The priests are river-bound before he knows
That they have killed him, and that their own fate,
Alike with his, is death. He sickens fast,
And in his royal bed the King awaits
His Nefertiti. She arrives, aghast
And breathless, holds a damp rag to his brow
And whispers, “Husband, when your ka has passed
Beyond, for love of you I’ll keep this vow:
The Aten’s worship shall we here maintain;
For Egypt, fear not. Go to your rest now.”
His flesh ruined, his fever-stricken brain
Presents him visions bleak and abhorrent.
The ceiling turns to cloud, and pelting rain
Of bile and blood comes down in stinging torrents.
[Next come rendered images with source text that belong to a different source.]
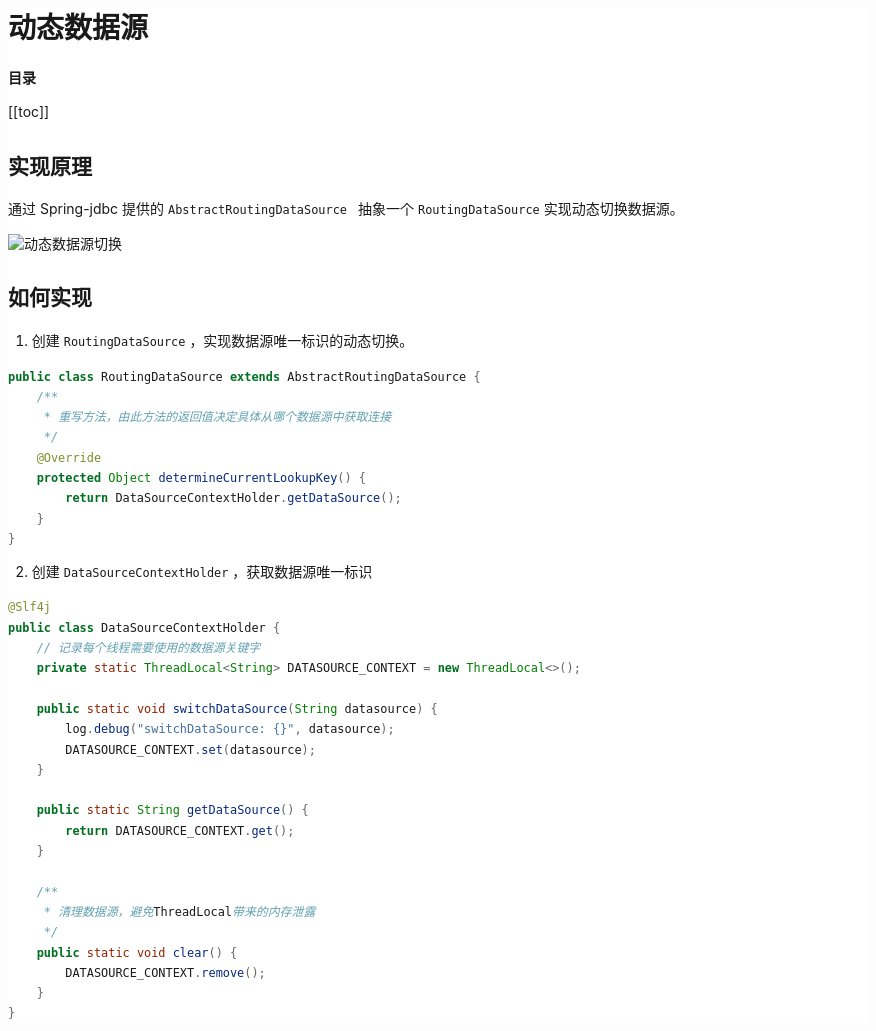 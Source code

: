 # 动态数据源

**目录**

[[toc]]

## 实现原理

通过 Spring-jdbc 提供的 `AbstractRoutingDataSource ` 抽象一个 `RoutingDataSource` 实现动态切换数据源。

<img :src="$withBase('/images/java/DynamicDatasource.png')" alt="动态数据源切换">

## 如何实现

1.   创建 `RoutingDataSource` ，实现数据源唯一标识的动态切换。

```java
public class RoutingDataSource extends AbstractRoutingDataSource {
    /**
     * 重写方法，由此方法的返回值决定具体从哪个数据源中获取连接
     */
    @Override
    protected Object determineCurrentLookupKey() {
        return DataSourceContextHolder.getDataSource();
    }
}
```

2.   创建 `DataSourceContextHolder` ，获取数据源唯一标识

```java
@Slf4j
public class DataSourceContextHolder {
    // 记录每个线程需要使用的数据源关键字
    private static ThreadLocal<String> DATASOURCE_CONTEXT = new ThreadLocal<>();

    public static void switchDataSource(String datasource) {
        log.debug("switchDataSource: {}", datasource);
        DATASOURCE_CONTEXT.set(datasource);
    }

    public static String getDataSource() {
        return DATASOURCE_CONTEXT.get();
    }
    
    /**
     * 清理数据源，避免ThreadLocal带来的内存泄露
     */
    public static void clear() {
        DATASOURCE_CONTEXT.remove();
    }
}
```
He sinks, it seems, into a roiling slough;
Is taken under by a gulping current.
Within that gruesome muck he chokes, but now
He thinks he is reyouthed in boyhood’s thews,
And from his mother’s barque, upon the prow,
He sees the river’s banks glisten with ooze.
His limbs are stroked by sunlight’s golden beams,
The vessel glides untroubled on its cruise.
Beyond the prow he looks, and there it seems
Within the glassy Nile, the Aten gleams.